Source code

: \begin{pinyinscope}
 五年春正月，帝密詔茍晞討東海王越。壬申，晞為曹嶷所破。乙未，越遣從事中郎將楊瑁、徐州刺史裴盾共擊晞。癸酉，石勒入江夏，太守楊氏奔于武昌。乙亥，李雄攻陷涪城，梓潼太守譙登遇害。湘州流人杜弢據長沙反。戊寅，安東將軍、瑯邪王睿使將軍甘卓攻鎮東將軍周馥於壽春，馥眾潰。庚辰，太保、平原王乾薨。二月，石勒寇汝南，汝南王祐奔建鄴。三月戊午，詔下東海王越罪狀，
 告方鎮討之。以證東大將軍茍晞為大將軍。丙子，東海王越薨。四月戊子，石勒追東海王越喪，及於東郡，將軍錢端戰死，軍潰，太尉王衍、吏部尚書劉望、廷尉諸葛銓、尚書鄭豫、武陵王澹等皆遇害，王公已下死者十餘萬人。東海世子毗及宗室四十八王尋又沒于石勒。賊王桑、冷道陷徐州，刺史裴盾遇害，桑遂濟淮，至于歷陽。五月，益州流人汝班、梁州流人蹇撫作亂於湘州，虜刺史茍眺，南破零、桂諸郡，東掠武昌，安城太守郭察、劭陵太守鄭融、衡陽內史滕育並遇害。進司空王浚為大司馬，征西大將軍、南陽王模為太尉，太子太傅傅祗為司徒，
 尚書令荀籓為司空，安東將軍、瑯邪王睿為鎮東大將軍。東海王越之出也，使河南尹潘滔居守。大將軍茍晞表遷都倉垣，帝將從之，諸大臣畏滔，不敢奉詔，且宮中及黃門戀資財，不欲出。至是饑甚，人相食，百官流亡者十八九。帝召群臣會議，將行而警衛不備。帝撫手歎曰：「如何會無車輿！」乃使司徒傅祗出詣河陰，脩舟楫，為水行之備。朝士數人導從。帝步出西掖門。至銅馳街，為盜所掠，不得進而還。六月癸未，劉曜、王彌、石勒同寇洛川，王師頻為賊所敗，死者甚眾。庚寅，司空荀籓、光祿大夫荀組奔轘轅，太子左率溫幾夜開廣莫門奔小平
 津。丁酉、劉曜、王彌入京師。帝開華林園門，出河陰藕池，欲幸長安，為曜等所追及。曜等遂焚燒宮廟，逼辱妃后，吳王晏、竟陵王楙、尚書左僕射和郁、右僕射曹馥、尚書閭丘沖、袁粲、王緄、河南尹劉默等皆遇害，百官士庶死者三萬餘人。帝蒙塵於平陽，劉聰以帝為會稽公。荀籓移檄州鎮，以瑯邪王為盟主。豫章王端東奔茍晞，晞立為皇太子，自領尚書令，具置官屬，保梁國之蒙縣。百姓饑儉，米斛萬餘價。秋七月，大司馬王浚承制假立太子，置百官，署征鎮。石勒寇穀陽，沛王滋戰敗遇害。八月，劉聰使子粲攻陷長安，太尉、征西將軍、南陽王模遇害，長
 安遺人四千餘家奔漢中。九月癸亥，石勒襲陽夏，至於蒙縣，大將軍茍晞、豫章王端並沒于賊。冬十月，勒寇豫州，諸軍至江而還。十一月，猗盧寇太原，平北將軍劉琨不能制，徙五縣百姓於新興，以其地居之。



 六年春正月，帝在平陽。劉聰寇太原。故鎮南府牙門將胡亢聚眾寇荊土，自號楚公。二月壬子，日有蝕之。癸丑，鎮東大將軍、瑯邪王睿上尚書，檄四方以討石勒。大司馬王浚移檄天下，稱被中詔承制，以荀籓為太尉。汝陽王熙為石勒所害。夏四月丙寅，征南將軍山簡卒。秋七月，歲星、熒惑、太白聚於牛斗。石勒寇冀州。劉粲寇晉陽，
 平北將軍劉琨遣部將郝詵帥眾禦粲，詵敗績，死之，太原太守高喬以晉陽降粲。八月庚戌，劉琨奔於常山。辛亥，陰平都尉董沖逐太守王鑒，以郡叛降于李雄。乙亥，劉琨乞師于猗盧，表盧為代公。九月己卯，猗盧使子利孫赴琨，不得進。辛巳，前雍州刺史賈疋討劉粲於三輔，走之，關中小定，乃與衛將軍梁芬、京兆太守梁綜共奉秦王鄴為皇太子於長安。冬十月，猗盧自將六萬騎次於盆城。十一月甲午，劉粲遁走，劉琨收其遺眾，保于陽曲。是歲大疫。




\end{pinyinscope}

→ Directions for this task: The response should consist of the entries above, retyped exactly.

→ Task solution:
Source code

: \begin{pinyinscope}
 五年春正月，帝密詔茍晞討東海王越。壬申，晞為曹嶷所破。乙未，越遣從事中郎將楊瑁、徐州刺史裴盾共擊晞。癸酉，石勒入江夏，太守楊氏奔于武昌。乙亥，李雄攻陷涪城，梓潼太守譙登遇害。湘州流人杜弢據長沙反。戊寅，安東將軍、瑯邪王睿使將軍甘卓攻鎮東將軍周馥於壽春，馥眾潰。庚辰，太保、平原王乾薨。二月，石勒寇汝南，汝南王祐奔建鄴。三月戊午，詔下東海王越罪狀，
 告方鎮討之。以證東大將軍茍晞為大將軍。丙子，東海王越薨。四月戊子，石勒追東海王越喪，及於東郡，將軍錢端戰死，軍潰，太尉王衍、吏部尚書劉望、廷尉諸葛銓、尚書鄭豫、武陵王澹等皆遇害，王公已下死者十餘萬人。東海世子毗及宗室四十八王尋又沒于石勒。賊王桑、冷道陷徐州，刺史裴盾遇害，桑遂濟淮，至于歷陽。五月，益州流人汝班、梁州流人蹇撫作亂於湘州，虜刺史茍眺，南破零、桂諸郡，東掠武昌，安城太守郭察、劭陵太守鄭融、衡陽內史滕育並遇害。進司空王浚為大司馬，征西大將軍、南陽王模為太尉，太子太傅傅祗為司徒，
 尚書令荀籓為司空，安東將軍、瑯邪王睿為鎮東大將軍。東海王越之出也，使河南尹潘滔居守。大將軍茍晞表遷都倉垣，帝將從之，諸大臣畏滔，不敢奉詔，且宮中及黃門戀資財，不欲出。至是饑甚，人相食，百官流亡者十八九。帝召群臣會議，將行而警衛不備。帝撫手歎曰：「如何會無車輿！」乃使司徒傅祗出詣河陰，脩舟楫，為水行之備。朝士數人導從。帝步出西掖門。至銅馳街，為盜所掠，不得進而還。六月癸未，劉曜、王彌、石勒同寇洛川，王師頻為賊所敗，死者甚眾。庚寅，司空荀籓、光祿大夫荀組奔轘轅，太子左率溫幾夜開廣莫門奔小平
 津。丁酉、劉曜、王彌入京師。帝開華林園門，出河陰藕池，欲幸長安，為曜等所追及。曜等遂焚燒宮廟，逼辱妃后，吳王晏、竟陵王楙、尚書左僕射和郁、右僕射曹馥、尚書閭丘沖、袁粲、王緄、河南尹劉默等皆遇害，百官士庶死者三萬餘人。帝蒙塵於平陽，劉聰以帝為會稽公。荀籓移檄州鎮，以瑯邪王為盟主。豫章王端東奔茍晞，晞立為皇太子，自領尚書令，具置官屬，保梁國之蒙縣。百姓饑儉，米斛萬餘價。秋七月，大司馬王浚承制假立太子，置百官，署征鎮。石勒寇穀陽，沛王滋戰敗遇害。八月，劉聰使子粲攻陷長安，太尉、征西將軍、南陽王模遇害，長
 安遺人四千餘家奔漢中。九月癸亥，石勒襲陽夏，至於蒙縣，大將軍茍晞、豫章王端並沒于賊。冬十月，勒寇豫州，諸軍至江而還。十一月，猗盧寇太原，平北將軍劉琨不能制，徙五縣百姓於新興，以其地居之。



 六年春正月，帝在平陽。劉聰寇太原。故鎮南府牙門將胡亢聚眾寇荊土，自號楚公。二月壬子，日有蝕之。癸丑，鎮東大將軍、瑯邪王睿上尚書，檄四方以討石勒。大司馬王浚移檄天下，稱被中詔承制，以荀籓為太尉。汝陽王熙為石勒所害。夏四月丙寅，征南將軍山簡卒。秋七月，歲星、熒惑、太白聚於牛斗。石勒寇冀州。劉粲寇晉陽，
 平北將軍劉琨遣部將郝詵帥眾禦粲，詵敗績，死之，太原太守高喬以晉陽降粲。八月庚戌，劉琨奔於常山。辛亥，陰平都尉董沖逐太守王鑒，以郡叛降于李雄。乙亥，劉琨乞師于猗盧，表盧為代公。九月己卯，猗盧使子利孫赴琨，不得進。辛巳，前雍州刺史賈疋討劉粲於三輔，走之，關中小定，乃與衛將軍梁芬、京兆太守梁綜共奉秦王鄴為皇太子於長安。冬十月，猗盧自將六萬騎次於盆城。十一月甲午，劉粲遁走，劉琨收其遺眾，保于陽曲。是歲大疫。




\end{pinyinscope}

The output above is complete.